Depoedu.com – Ketika kita belajar sastra, hal yang paling dikedepankan adalah soal rasa. Soal menyerap suasana sekitar kita lewat bahasa yang dikemukakan. Maka tidak ada batasan bagaimana kita memahami sastra, dalam kata lain tidak ada kekangan untuk kita merasainya. Setiap orang boleh dan sah-sah saja berbeda dalam memahami sebuah teks puisi, setiap orang punya rasa raba dan indra yang berbeda dalam mengeksplorasi karya. Memang sifat dari semua karya seni adalah demikian adanya.

Sastra merupakan hal yang berkait dengan bahasa dan merupakan sebagian bentuk dari pengembangan kemampuan berbahasa. Dalam mencipta karya sastra, konstruksi bahasa tidak akan terlepas darinya. Bahasa sastra merupakan bahasa pengembangan pribadi manusia yang mengarah pada nilai estetis. Bahasa ini pada dasarnya dibentuk sama dengan bahasa-bahasa pada umumnya, yaitu melalui proses interaksi dengan lingkungan yang bertumpu pada pembawaan.

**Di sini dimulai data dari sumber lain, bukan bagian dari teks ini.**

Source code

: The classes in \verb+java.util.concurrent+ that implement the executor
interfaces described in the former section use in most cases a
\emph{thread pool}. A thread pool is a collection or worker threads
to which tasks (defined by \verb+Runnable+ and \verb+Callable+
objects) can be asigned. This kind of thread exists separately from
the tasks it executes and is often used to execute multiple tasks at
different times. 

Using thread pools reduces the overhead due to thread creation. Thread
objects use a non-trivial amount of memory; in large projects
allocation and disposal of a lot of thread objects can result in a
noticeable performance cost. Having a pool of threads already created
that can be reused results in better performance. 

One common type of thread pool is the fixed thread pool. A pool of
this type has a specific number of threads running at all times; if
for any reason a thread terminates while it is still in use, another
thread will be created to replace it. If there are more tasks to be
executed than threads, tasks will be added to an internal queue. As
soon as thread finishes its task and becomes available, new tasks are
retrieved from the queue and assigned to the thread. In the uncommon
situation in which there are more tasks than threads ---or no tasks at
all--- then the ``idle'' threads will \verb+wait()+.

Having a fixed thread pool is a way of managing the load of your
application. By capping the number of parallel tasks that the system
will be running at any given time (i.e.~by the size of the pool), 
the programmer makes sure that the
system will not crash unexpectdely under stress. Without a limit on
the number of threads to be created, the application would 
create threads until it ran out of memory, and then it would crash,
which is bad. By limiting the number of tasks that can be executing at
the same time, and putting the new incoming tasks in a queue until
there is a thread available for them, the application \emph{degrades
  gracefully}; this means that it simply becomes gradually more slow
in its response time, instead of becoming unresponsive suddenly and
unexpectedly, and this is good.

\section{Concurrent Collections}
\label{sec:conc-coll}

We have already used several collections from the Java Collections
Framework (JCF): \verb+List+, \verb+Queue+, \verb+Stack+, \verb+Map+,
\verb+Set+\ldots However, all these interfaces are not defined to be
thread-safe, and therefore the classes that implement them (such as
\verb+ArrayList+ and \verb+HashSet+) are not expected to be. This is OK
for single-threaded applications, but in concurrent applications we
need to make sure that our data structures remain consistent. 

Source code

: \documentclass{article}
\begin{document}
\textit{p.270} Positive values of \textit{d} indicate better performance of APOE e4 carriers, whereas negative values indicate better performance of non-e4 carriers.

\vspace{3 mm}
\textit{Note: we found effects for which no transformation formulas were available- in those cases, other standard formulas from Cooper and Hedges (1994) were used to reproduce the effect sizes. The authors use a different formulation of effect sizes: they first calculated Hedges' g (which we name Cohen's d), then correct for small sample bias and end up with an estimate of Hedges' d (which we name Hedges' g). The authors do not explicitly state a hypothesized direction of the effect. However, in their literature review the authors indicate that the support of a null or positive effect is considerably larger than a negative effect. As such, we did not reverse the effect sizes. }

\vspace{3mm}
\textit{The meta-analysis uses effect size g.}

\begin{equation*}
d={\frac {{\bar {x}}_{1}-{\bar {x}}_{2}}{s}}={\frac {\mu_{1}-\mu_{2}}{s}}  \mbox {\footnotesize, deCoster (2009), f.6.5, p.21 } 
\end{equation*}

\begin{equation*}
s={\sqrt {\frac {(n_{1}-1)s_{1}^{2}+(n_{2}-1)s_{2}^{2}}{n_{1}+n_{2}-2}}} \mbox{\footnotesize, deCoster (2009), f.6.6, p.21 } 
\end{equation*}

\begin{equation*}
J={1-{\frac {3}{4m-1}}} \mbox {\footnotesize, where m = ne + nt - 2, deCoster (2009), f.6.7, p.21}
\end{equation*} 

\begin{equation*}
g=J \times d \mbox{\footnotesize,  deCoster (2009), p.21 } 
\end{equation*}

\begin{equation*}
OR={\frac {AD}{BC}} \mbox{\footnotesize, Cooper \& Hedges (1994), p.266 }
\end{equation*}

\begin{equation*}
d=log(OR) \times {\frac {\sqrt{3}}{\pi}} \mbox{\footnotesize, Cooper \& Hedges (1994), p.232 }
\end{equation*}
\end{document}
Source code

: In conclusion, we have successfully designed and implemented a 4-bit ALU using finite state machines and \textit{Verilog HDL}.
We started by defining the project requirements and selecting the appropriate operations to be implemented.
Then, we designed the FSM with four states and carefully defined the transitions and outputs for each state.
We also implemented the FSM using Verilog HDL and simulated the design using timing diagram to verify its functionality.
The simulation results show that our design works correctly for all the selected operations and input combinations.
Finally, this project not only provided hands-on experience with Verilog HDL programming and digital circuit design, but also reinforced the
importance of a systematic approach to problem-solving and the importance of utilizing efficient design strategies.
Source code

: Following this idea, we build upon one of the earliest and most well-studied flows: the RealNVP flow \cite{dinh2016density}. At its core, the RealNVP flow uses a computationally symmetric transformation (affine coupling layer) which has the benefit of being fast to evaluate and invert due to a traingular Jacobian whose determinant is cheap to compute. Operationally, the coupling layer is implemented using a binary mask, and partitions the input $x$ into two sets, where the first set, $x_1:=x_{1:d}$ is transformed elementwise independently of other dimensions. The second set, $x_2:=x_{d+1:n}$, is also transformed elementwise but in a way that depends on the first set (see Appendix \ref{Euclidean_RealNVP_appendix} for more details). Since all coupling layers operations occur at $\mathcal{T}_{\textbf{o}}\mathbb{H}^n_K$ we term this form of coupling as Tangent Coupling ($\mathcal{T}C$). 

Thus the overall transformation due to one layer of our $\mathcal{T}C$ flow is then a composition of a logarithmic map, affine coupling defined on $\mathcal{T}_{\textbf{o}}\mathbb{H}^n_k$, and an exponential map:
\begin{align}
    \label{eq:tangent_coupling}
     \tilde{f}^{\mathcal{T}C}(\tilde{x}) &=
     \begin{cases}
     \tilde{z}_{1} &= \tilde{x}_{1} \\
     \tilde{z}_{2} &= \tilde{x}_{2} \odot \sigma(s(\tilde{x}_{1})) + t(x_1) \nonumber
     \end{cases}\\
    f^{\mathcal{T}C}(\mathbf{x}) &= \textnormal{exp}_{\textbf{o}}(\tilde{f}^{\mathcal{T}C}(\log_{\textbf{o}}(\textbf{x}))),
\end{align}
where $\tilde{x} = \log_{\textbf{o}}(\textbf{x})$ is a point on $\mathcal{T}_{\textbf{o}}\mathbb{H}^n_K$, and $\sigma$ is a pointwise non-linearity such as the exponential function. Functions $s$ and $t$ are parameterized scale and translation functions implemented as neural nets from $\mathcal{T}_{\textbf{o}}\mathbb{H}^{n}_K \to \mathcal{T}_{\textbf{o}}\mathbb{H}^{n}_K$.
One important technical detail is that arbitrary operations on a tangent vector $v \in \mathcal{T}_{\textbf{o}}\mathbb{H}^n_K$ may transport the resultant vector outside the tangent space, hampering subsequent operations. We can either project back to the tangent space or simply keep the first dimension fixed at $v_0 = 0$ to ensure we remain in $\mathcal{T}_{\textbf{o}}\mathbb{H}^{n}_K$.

Seseorang menuturkan bahasa disebabkan oleh adanya wacana lingkungan, baik lingkungan fisik maupun psikis. Lingkungan itulah yang menjadi media pemicu akan hadirnya ujaran bahasa termasuk sastra. Orang tersebut bermaksud ingin menyampaikan pesan tertentu atas fenomena yang telah ditangkapnya. Oleh sebab itulah, estetika bahasa dalam sastra merujuk pada dua hal yaitu estetika struktural dan estetika semiotik. Estetika struktural (puisi) diwakili dengan adanya perwujudan nilai puitis yang berhubungan dengan diksi, rima, irama, aliterasi, asonansi, permajasan, enjambemen, tipografi. Estetika semiotika berorientasi pada makna dan nilai-nilai yang hendak disampaikan pengarang melalui karya sastra yang diguratnya.

Untuk mencapai kedua estetika tersebut, seorang pengarang tidaklah serta merta atau spontanitas menggenggamnya. Seorang pengarang harus menempuh proses tertentu dalam menggauli dan mengintimi sastra. Proses tersebut dapat ditempuh dengan dua jalan, yaitu menghujani pikiran dengan bacaan-bacaan dan bertukar pikiran atau bertukar pengalaman dengan kawan yang sama-sama gandrung dengan sastra. Kedua hal itu tentunya tidak terlepas dari faktor lingkungan juga. Sebab fenomena lingkunganlah yang mengilhami hadirnya sebuah karya dari pribadi seseorang.

Kedua estetika di atas pada gilirannya akan menjelma sebagai suatu kekuatan yang sungguh luar biasa dalam karya sastra. Dapat dikatakan bahwa dua hal itu seiring sejalan. Yang satu sebagai tubuh dan yang lainnya sebagai ruh. Tubuh  tanpa ruh maka tak ada kehidupan. Ruh tanpa tubuh maka tak tampak jejak keberadaannya.

Namun sayangnya, ada beberapa guru yang memberi pengajaran Bahasa Indonesia yang dirasakan anak  selama ini, melulu berbicara tentang titik, koma, dan huruf kapital saja. Sangat jarang seorang siswa diperkenankan untuk menelisik dan menulis sebuah analisis karya sastra dengan sebebas-bebasnya. Walaupun memang ada beberapa pengetahuan yang diajarkan tentang apresiasi sastra, tapi lagi-lagi sebatas pengetahuan umum yang sifatnya teknis tentang pengertian dan ciri-ciri bentuk puisi, cerpen, dongeng, dan lain-lain.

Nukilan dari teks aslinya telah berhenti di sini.